▶ [WHAT YOU ARE ASKED TO DO] Wherever "服务器方式" appears in the records below, copy the line that holds it.
#### GIVEN DATA
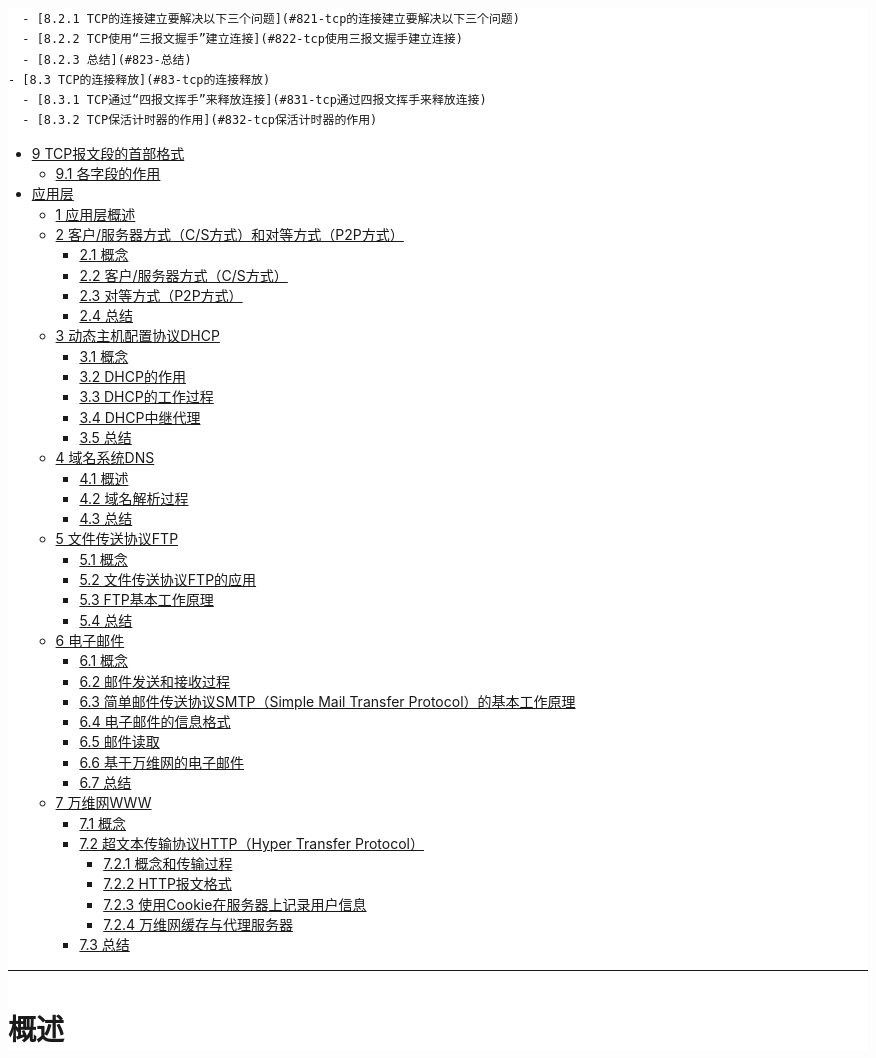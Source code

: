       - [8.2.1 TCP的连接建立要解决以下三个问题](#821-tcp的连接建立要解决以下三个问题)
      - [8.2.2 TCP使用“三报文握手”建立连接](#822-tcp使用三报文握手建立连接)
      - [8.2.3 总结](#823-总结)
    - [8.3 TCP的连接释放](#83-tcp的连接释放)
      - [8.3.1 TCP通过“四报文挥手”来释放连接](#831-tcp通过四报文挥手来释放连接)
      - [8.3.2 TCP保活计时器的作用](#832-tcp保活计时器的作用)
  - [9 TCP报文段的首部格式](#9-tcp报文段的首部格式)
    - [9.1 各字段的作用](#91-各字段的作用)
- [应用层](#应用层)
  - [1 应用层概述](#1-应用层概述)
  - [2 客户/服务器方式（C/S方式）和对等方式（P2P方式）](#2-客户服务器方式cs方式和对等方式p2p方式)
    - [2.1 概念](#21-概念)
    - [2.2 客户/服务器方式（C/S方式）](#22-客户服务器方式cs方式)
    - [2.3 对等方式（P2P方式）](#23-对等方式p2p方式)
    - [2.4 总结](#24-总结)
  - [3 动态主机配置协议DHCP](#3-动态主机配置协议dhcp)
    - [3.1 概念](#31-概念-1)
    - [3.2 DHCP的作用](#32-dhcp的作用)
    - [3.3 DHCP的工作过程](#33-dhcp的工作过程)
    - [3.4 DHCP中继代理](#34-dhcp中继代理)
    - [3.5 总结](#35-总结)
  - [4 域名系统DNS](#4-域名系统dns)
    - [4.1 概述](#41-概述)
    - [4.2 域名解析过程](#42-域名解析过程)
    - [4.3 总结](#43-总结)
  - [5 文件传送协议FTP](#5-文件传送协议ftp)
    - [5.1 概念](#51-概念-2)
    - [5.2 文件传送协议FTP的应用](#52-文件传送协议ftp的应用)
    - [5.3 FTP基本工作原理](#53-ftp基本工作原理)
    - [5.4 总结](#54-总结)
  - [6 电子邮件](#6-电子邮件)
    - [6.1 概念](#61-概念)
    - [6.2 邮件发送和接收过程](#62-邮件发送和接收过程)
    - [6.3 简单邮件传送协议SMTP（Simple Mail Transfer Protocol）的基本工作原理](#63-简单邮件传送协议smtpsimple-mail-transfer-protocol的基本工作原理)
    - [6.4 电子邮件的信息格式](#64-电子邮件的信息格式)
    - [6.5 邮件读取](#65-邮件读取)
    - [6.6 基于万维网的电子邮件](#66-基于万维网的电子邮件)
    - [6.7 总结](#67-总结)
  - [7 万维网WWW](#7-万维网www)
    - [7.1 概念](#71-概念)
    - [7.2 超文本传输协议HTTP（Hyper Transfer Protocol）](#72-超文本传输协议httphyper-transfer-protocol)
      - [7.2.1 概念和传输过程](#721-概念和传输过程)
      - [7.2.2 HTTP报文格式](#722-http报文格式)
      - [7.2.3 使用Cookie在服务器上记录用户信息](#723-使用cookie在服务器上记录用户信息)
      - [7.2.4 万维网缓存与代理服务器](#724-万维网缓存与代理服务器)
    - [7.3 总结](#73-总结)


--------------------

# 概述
########
▶ [SOLUTION TO THE EXERCISE]
  - [2 客户/服务器方式（C/S方式）和对等方式（P2P方式）](#2-客户服务器方式cs方式和对等方式p2p方式)
    - [2.2 客户/服务器方式（C/S方式）](#22-客户服务器方式cs方式)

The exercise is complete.